L0 provides the missing reliability layer for all AI streams: deterministic token delivery, retries, fallbacks, guardrails, drift detection, checkpoint resumption, network protection, and full observability - all transparently wrapped around any LLM provider stream.

This release is built for production workloads and ships with 1,800+ tests, real adapter integrations for OpenAI and LiteLLM (100+ providers), and a fully instrumented streaming runtime covering 25+ structured lifecycle events.


🔥 Key Highlights

Full Lifecycle Compatibility

The Python version now includes the complete deterministic lifecycle flow - retries, fallbacks, checkpoints, resume logic, guardrail phases, drift detection, tool-call phases, and completion flow identical in semantics to the TypeScript implementation.
All lifecycle callbacks (on_start, on_event, on_violation, on_retry, on_fallback, on_resume, on_timeout, etc.) are implemented and follow the same event order and guarantees.

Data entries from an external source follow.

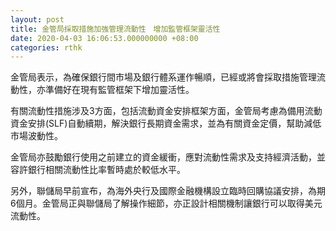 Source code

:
 ```yaml
---
layout: post
title: 金管局採取措施加強管理流動性　增加監管框架靈活性
date: 2020-04-03 16:06:53.000000000 +08:00
categories: rthk
---
```


金管局表示，為確保銀行間市場及銀行體系運作暢順，已經或將會採取措施管理流動性，亦準備好在現有監管框架下增加靈活性。

有關流動性措施涉及3方面，包括流動資金安排框架方面，金管局考慮為備用流動資金安排(SLF)自動續期，解決銀行長期資金需求，並為有關資金定價，幫助減低市場波動性。

金管局亦鼓勵銀行使用之前建立的資金緩衝，應對流動性需求及支持經濟活動，並容許銀行相關流動性比率暫時處於較低水平。

另外，聯儲局早前宣布，為海外央行及國際金融機構設立臨時回購協議安排，為期6個月。金管局正與聯儲局了解操作細節，亦正設計相關機制讓銀行可以取得美元流動性。
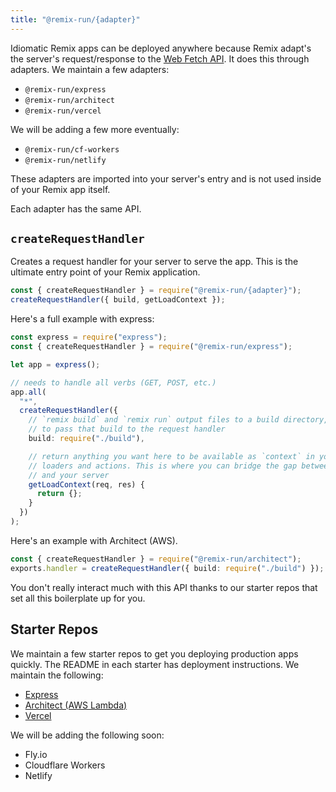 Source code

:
 ```yaml
---
title: "@remix-run/{adapter}"
---
```


Idiomatic Remix apps can be deployed anywhere because Remix adapt's the server's request/response to the [Web Fetch API](https://developer.mozilla.org/en-US/docs/Web/API/Fetch_API). It does this through adapters. We maintain a few adapters:

- `@remix-run/express`
- `@remix-run/architect`
- `@remix-run/vercel`

We will be adding a few more eventually:

- `@remix-run/cf-workers`
- `@remix-run/netlify`

These adapters are imported into your server's entry and is not used inside of your Remix app itself.

Each adapter has the same API.

## `createRequestHandler`

Creates a request handler for your server to serve the app. This is the ultimate entry point of your Remix application.

```ts
const { createRequestHandler } = require("@remix-run/{adapter}");
createRequestHandler({ build, getLoadContext });
```

Here's a full example with express:

```ts [2, 9-20]
const express = require("express");
const { createRequestHandler } = require("@remix-run/express");

let app = express();

// needs to handle all verbs (GET, POST, etc.)
app.all(
  "*",
  createRequestHandler({
    // `remix build` and `remix run` output files to a build directory, you need
    // to pass that build to the request handler
    build: require("./build"),

    // return anything you want here to be available as `context` in your
    // loaders and actions. This is where you can bridge the gap between Remix
    // and your server
    getLoadContext(req, res) {
      return {};
    }
  })
);
```

Here's an example with Architect (AWS).

```ts
const { createRequestHandler } = require("@remix-run/architect");
exports.handler = createRequestHandler({ build: require("./build") });
```

You don't really interact much with this API thanks to our starter repos that set all this boilerplate up for you.

## Starter Repos

We maintain a few starter repos to get you deploying production apps quickly. The README in each starter has deployment instructions. We maintain the following:

- [Express](https://github.com/remix-run/starter-express)
- [Architect (AWS Lambda)](https://github.com/remix-run/starter-vercel)
- [Vercel](https://github.com/remix-run/starter-vercel)

We will be adding the following soon:

- Fly.io
- Cloudflare Workers
- Netlify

🎛️ Central Event Bus with 25+ Structured Event Types

This release introduces the full observability and event-sourcing infrastructure:

  • SESSION_START, STREAM_INIT, ADAPTER_DETECTED
  • TIMEOUT_*, RETRY_*, FALLBACK_*
  • GUARDRAIL_*, DRIFT_*, CHECKPOINT_SAVED
  • TOOL_REQUESTED, TOOL_RESULT, TOOL_ERROR
  • SESSION_SUMMARY & SESSION_END

These events enable complete introspection, replay, debugging, supervision, and telemetry in production systems.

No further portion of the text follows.